The records below:
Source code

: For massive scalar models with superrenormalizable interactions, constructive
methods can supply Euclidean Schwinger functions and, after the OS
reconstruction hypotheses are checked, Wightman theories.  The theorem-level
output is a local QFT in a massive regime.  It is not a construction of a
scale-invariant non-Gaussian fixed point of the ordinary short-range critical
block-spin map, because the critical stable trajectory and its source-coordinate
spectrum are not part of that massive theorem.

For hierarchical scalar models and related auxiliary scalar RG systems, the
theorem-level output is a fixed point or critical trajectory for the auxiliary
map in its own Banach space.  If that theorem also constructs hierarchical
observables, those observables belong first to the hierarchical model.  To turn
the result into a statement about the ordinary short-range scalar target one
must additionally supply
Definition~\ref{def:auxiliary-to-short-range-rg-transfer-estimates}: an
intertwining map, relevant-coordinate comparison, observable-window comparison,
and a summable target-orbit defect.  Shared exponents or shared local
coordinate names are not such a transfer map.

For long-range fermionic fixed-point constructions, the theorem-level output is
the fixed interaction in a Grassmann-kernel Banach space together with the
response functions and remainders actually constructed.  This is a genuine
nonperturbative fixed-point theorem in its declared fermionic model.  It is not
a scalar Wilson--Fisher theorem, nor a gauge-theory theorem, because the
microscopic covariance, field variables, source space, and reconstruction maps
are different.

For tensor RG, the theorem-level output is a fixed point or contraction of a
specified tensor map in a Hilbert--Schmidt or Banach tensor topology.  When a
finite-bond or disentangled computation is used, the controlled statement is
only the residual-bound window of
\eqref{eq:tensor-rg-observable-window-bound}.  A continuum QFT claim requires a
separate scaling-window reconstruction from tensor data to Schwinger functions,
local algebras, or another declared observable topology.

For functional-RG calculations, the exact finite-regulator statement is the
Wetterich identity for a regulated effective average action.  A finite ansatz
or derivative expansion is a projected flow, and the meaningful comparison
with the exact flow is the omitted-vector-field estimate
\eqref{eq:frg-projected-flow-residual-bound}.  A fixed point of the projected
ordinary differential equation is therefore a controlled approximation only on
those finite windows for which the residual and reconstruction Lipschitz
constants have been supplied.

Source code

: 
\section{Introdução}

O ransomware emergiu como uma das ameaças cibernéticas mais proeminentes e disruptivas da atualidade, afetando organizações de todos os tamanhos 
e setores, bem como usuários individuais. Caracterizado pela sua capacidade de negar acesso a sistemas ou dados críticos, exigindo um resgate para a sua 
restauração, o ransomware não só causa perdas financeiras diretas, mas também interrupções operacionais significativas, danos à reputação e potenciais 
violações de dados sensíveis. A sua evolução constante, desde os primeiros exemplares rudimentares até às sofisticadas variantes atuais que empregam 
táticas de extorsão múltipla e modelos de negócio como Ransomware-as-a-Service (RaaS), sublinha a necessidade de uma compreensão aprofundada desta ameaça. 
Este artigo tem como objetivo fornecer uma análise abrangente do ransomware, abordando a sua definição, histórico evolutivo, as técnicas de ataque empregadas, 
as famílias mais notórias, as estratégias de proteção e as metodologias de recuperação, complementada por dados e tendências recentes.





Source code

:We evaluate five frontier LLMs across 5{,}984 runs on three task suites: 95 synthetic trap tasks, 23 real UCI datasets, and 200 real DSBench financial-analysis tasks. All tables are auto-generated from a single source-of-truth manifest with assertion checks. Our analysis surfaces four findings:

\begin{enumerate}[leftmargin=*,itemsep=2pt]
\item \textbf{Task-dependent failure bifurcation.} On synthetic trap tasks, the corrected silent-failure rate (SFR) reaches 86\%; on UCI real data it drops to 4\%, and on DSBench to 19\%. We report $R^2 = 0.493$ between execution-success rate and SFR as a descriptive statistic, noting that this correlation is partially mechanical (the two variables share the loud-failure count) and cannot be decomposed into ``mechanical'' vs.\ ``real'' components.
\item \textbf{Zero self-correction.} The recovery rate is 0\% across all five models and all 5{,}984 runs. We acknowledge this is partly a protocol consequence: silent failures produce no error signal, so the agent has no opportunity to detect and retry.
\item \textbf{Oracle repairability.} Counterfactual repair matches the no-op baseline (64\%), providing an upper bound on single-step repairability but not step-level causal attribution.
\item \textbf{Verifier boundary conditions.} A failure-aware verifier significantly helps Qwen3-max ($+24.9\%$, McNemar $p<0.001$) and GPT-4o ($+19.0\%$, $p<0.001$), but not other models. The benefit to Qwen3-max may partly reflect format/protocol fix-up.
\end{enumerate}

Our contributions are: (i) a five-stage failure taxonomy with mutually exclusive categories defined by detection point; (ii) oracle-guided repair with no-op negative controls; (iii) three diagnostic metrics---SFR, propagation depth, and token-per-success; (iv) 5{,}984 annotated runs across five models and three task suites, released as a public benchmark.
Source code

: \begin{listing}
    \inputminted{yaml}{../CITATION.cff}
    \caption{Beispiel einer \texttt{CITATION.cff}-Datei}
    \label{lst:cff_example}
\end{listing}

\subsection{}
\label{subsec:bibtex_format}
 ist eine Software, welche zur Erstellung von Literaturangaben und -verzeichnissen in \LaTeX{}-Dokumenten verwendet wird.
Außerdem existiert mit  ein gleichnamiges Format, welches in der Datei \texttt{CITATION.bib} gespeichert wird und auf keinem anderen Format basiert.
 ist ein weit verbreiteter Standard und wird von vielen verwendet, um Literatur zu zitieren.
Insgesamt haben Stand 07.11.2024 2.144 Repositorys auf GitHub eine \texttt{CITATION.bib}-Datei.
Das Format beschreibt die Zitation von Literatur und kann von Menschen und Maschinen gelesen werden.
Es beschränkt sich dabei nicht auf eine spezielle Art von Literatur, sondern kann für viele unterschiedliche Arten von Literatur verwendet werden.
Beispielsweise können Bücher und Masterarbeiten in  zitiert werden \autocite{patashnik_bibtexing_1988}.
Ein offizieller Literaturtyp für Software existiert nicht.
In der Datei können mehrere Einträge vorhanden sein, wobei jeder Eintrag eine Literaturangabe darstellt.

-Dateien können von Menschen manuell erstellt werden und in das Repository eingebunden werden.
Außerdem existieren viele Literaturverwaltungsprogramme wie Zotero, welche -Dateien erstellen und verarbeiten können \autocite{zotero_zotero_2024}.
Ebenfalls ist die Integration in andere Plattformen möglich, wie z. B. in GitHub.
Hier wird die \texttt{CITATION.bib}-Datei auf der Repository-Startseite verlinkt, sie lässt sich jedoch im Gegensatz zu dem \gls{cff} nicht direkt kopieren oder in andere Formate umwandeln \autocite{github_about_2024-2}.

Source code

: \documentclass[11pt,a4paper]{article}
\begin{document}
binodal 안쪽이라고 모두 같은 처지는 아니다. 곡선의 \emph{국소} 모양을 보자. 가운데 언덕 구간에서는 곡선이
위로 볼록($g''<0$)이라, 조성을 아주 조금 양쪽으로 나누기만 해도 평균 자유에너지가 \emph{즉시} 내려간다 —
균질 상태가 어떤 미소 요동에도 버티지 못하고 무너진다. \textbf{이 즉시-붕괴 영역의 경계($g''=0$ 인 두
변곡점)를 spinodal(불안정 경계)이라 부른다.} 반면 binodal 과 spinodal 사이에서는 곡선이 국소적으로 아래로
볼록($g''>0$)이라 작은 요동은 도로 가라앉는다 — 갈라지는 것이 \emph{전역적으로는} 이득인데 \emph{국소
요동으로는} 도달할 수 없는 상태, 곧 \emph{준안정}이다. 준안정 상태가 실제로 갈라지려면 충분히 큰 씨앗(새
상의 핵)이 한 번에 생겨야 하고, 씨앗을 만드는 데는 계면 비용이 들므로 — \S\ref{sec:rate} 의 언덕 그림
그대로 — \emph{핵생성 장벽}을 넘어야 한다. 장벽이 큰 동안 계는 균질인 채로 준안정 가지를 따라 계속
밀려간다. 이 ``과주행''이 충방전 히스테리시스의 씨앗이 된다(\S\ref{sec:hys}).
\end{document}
End of The records.
• **Work item**
Exact copies of the lines from the start of the data up to the line holding "observables, those observables", both included, are all that is needed.

• **Result of the task**
Source code

: For massive scalar models with superrenormalizable interactions, constructive
methods can supply Euclidean Schwinger functions and, after the OS
reconstruction hypotheses are checked, Wightman theories.  The theorem-level
output is a local QFT in a massive regime.  It is not a construction of a
scale-invariant non-Gaussian fixed point of the ordinary short-range critical
block-spin map, because the critical stable trajectory and its source-coordinate
spectrum are not part of that massive theorem.

For hierarchical scalar models and related auxiliary scalar RG systems, the
theorem-level output is a fixed point or critical trajectory for the auxiliary
map in its own Banach space.  If that theorem also constructs hierarchical
observables, those observables belong first to the hierarchical model.  To turn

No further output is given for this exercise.